Тетрадь из записок Тамарина | страница 23
— Напрасно ты думаешь, мой друг, — сказала Марион, таким тоном, который можно было принять за нежный упрек и за самую злую насмешку.
— Я имею привычку обещать что могу и выполнять что обещаю, — отвечал я.
— О, да, да! Я знаю, вы сделаете все, что обещаете, — сказал муж с улыбкой, в которой было неоспоримое убеждение, что он сказал что то чрезвычайно острое и тонкое.
— Я одного с вами мнения, Тамарин, — сказала Марион, — и напоминаю вам, что танцую с вами мазурку. Поедемте.
И мы поехали.
Бал уже начался. Звуки вальса объяснили нам, что присутствие начальницы города, до приезда которой балы не начинались, сняло печать молчания с оркестра. Директор, добрый старичок, прекрасно играющий в вист, что не давало ему еще права на знание приличий, встретил Марион у дверей в темно коричневых, не первой молодости перчатках. Марион вошла, хороша как день, и «Странный шепот встретил ее явление: — свет ее заметил…», а муж ее самодовольно поправлял галстук и пошел кланяться всем наличным важным особам. Вслед за Марион вошел и я в круг танцующих, который широко раздвинулся перед нею. Несколько пар пронеслось мимо нас в вихре вальса, и между ними мой взгляд тотчас отличил Вареньку. Она была в белом платье, убранном цветами. Туалет ее был свеж и очень мил; сначала мне было досадно, что я не нашел в ней ни одного недостатка, к которому могла бы придраться моя желчная насмешка, но второе чувство было гордое самодовольствие.

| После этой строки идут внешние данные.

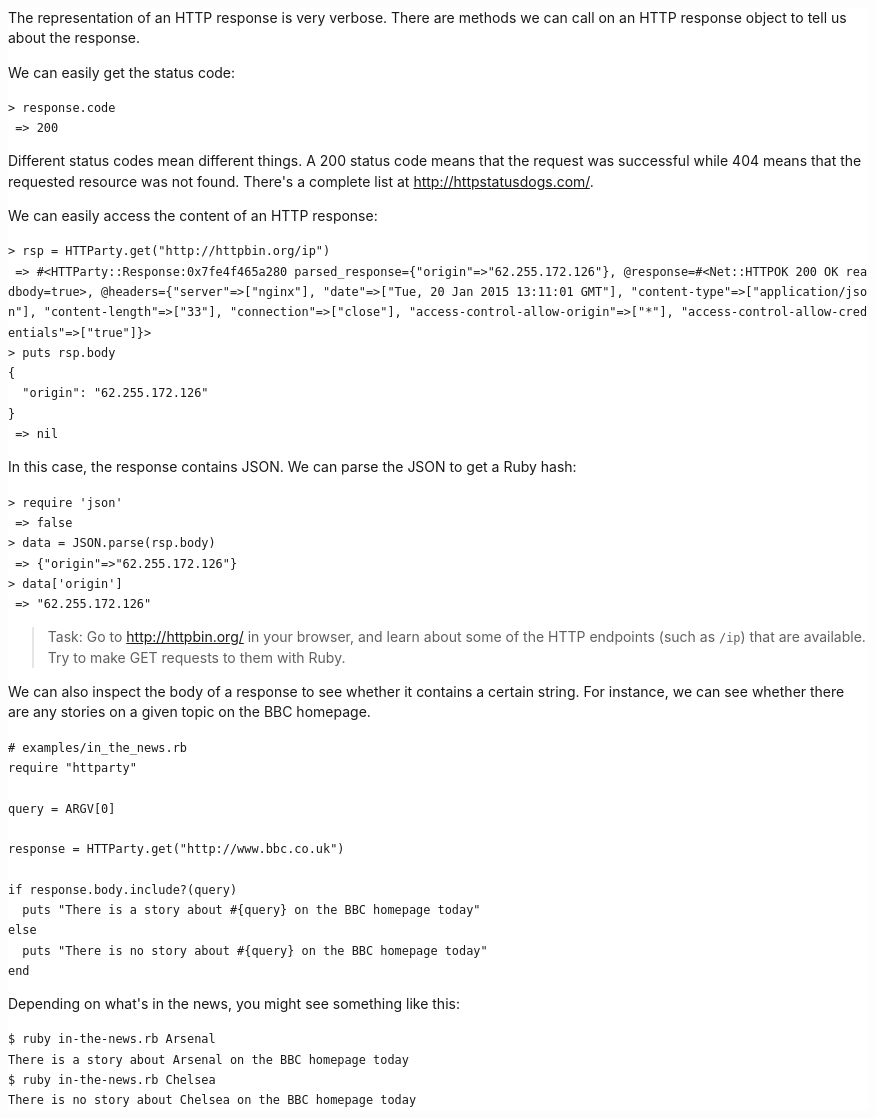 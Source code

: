 The representation of an HTTP response is very verbose.  There are methods we can call on an HTTP response object to tell us about the response.

We can easily get the status code:

    > response.code
     => 200 

Different status codes mean different things.  A 200 status code means that the request was successful while 404 means that the requested resource was not found.  There's a complete list at http://httpstatusdogs.com/.

We can easily access the content of an HTTP response:

    > rsp = HTTParty.get("http://httpbin.org/ip")
     => #<HTTParty::Response:0x7fe4f465a280 parsed_response={"origin"=>"62.255.172.126"}, @response=#<Net::HTTPOK 200 OK readbody=true>, @headers={"server"=>["nginx"], "date"=>["Tue, 20 Jan 2015 13:11:01 GMT"], "content-type"=>["application/json"], "content-length"=>["33"], "connection"=>["close"], "access-control-allow-origin"=>["*"], "access-control-allow-credentials"=>["true"]}> 
    > puts rsp.body
    {
      "origin": "62.255.172.126"
    }
     => nil 

In this case, the response contains JSON.  We can parse the JSON to get a Ruby hash:

    > require 'json'
     => false 
    > data = JSON.parse(rsp.body)
     => {"origin"=>"62.255.172.126"} 
    > data['origin']
     => "62.255.172.126" 

> Task: Go to http://httpbin.org/ in your browser, and learn about some of the HTTP endpoints (such as `/ip`) that are available.  Try to make GET requests to them with Ruby.

We can also inspect the body of a response to see whether it contains a certain string.  For instance, we can see whether there are any stories on a given topic on the BBC homepage.

    # examples/in_the_news.rb
    require "httparty"
    
    query = ARGV[0]
    
    response = HTTParty.get("http://www.bbc.co.uk")
    
    if response.body.include?(query)
      puts "There is a story about #{query} on the BBC homepage today"
    else
      puts "There is no story about #{query} on the BBC homepage today"
    end

Depending on what's in the news, you might see something like this:

    $ ruby in-the-news.rb Arsenal
    There is a story about Arsenal on the BBC homepage today
    $ ruby in-the-news.rb Chelsea
    There is no story about Chelsea on the BBC homepage today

Мне приятно было думать, что это грациозное, молоденькое и миленькое существо, которым любовалась толпа зрителей, во всей этой толпе ищет только меня, одного меня. А между тем, опустясь на руку кавалера, легко скользя по паркету и склонив немного бледненькую, чем-то отуманенную головку к правому плечу, Варенька неслась мимо меня, когда при повороте перед ней мелькнула моя фигура, рядом с Марион, которая не успела еще занять место; она быстро оглянулась, как бы желая удостовериться, не ошиблась ли, и торопливо сказала:
— Merci!
Кавалер спустил ее на первое свободное кресло, и я молча и холодно поклонился ей: в руке у нее был Володин букет. В это время прошла мимо нее Марион; она держала у розовых губ белые камелии и легко кланялась. Варенька взглянула на нее, побледнела и отвернулась.
Мне стало весело, и я пошел к знакомым дамам.
Бал был в половине. Музыканты фальшивили нестерпимо. Мой приятель Островский увивался около хорошеньких, не скупился на комплименты и блистал остротами, говоренными им еще в Петербурге. Федор Федорыч, никем не занятый, довольно равнодушно переносил скуку и говорил только с теми дамами, около которых было свободное кресло. А я был лихорадочно одушевлен и особенно и удачно весел. Мои эпиграммы были метки и остры, мои комплименты свежи и ловки. Мне захотелось быть первым между всей молодежью, и я успел в этом. Я не пропустил без внимания ни одной дамы будь она sur le retour; ни одной девицы, будь она зрелой девой; и дамы и девицы говорили обо мне: il est charmant. Я не оставил в покое даже стариков и старух: и старики и старухи были от меня в восхищении, тем более что ими я не имел привычки заниматься. И из всей этой толпы к одной не подошел я, одной не сказал ни слова, именно той, для которой все это делалось. Да, я все это делал для Вареньки, не для того, чтобы понравиться ей: это было не нужно, но по тому женскому кокетству, которое инстинктивно заставляет кружить сильнее голову поклонника, может быть, за несколько дней перед тем, когда его бросит.